Despite the continued non-violent nature of the BLM protests, a disproportionately large police presence continues. At the march on 21 June, we were shocked to discover that access to Downing Street and the Cenotaph had been completely cordoned off and guarded by dozens of police officers. Over 20 police vans stood at the ready on Horse Guards Road: inordinate to the small number of protesters attending.

The same approach to policing was not even deployed against English Defence League ‘counter-protesters’. Despite members of the EDL engaging in open violence towards the police, we have not heard reports of kettling or other intimidation tactics being used against this predominantly white, male group.

This difference in policing is stark. As Black and brown legal observers, we are concerned that structural racism continues to influence both policing strategies for BLM protests and individual officers’ behaviours on the ground.

Between 2008/9 – 2018/19, Black lives represented 8% of deaths in custody, while Black people make up 3% of the population. Of all the deaths in custody since 1990, over a third were people of colour, despite the fact that we make up only 14% of the population.

John Sibley/Reuters

The over-policing of Black communities is also well-documented. Black people are 40 times more likely to be stopped and searched than white people under ‘suspicionless’ section 60 stop and search powers. Black children and communities are consistently surveilled by the police through the gangs matrix. Black and brown people are disproportionately represented in the criminal justice system, with more than half of young people in prison being from Black and other minority racial backgrounds.

Meanwhile, the use of inherently discriminatory technologies such as facial recognition, which is more likely to misidentify Black people, is simply another means for the police to uphold systems of oppression.

Just last week, YouGov data revealed that police officers are almost twice as likely as the public to believe that negative stereotypes are usually true, two-thirds are against positive discrimination for ethnic minorities, and the majority of police think that human rights laws have been bad for “British justice”.

As one officer told us at a protest: “You have no power here.” This statement feels all the more pertinent in the context of Black lives being continually and systemically denied safety and security by the state.

This isn’t the end.

Black Protest Legal Support will continue to have legal observers on the ground during future protests, working to monitor police behaviour and support those attending.

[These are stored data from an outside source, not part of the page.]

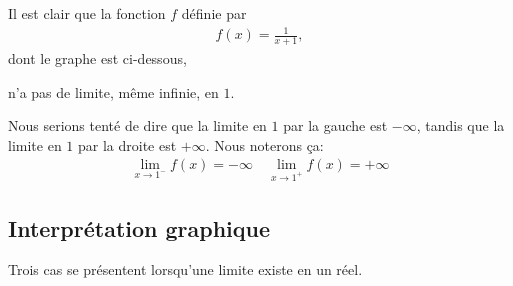 \documentclass[main.tex]{subfiles}
\begin{document}
\begin{example}

    Il est clair que la fonction $f$ définie par
    \begin{align}
        f(x) = \frac 1 {x + 1},
    \end{align}
    dont le graphe est ci-dessous,
    \begin{center}
        \begin{plot}{0.5}{-6}{-6}{6}{6}
        \end{plot}
    \end{center}
    n'a pas de limite, même infinie, en $1$.

    Nous serions tenté de dire que la limite en $1$ par la gauche est $-\infty$,
    tandis que la limite en $1$ par la droite est $+\infty$.
    Nous noterons ça:
    \begin{align}
        \lim_{x \to 1^-} f(x) = -\infty
        \quad
        \lim_{x \to 1^+} f(x) = +\infty
    \end{align}
\end{example}

\subsection{Interprétation graphique}

Trois cas se présentent lorsqu'une limite existe en un réel.
\end{document}

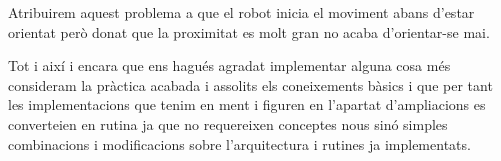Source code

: Atribuirem aquest problema a que el robot inicia el moviment abans d'estar orientat però donat que la
proximitat es molt gran no acaba d'orientar-se mai.


Tot i així i encara que ens hagués agradat implementar alguna cosa més consideram la pràctica acabada
i assolits els coneixements bàsics i que per tant les implementacions que tenim en ment i figuren en l'apartat
d'ampliacions es converteien en rutina ja que no requereixen conceptes nous sinó simples combinacions i modificacions 
sobre l'arquitectura i rutines ja implementats.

We want protesters to be protected and armed with their rights in the face of police aggression.

We disagree with Cressida Dick; it does, in fact, remain “helpful and accurate” to describe the police as institutionally racist. That is our lived experience. That is the lived experience of every family grieving the loss of a Black child, parent, sibling, relative or friend at the hands of the police.

In the words of Malcolm X: “Truth is on the side of the oppressed.” Only by sharing these truths can we even begin to meaningfully tackle the racial inequality on our doorsteps.

Brenda Efurhievwe is a Legal Consultant, human rights activist and BPTC graduate. Her activism and research focus on refugee law, migrants’ rights, LGBTQ+ rights and racial justice. She is currently providing remote legal assistance as a Volunteer Asylum Lawyer with European Lawyers in Lesvos.

Zehrah Hasan is a pupil barrister at Garden Court Chambers. Her legal practice centres around migrants’ rights, racial justice, state accountability, trans and queer liberation, and gender equality. She has worked for non-profit organisations including Liberty and Southall Black Sisters.  

Brenda and Zehrah are both founding members of Black Protest Legal Support and remain active on the core organising committee.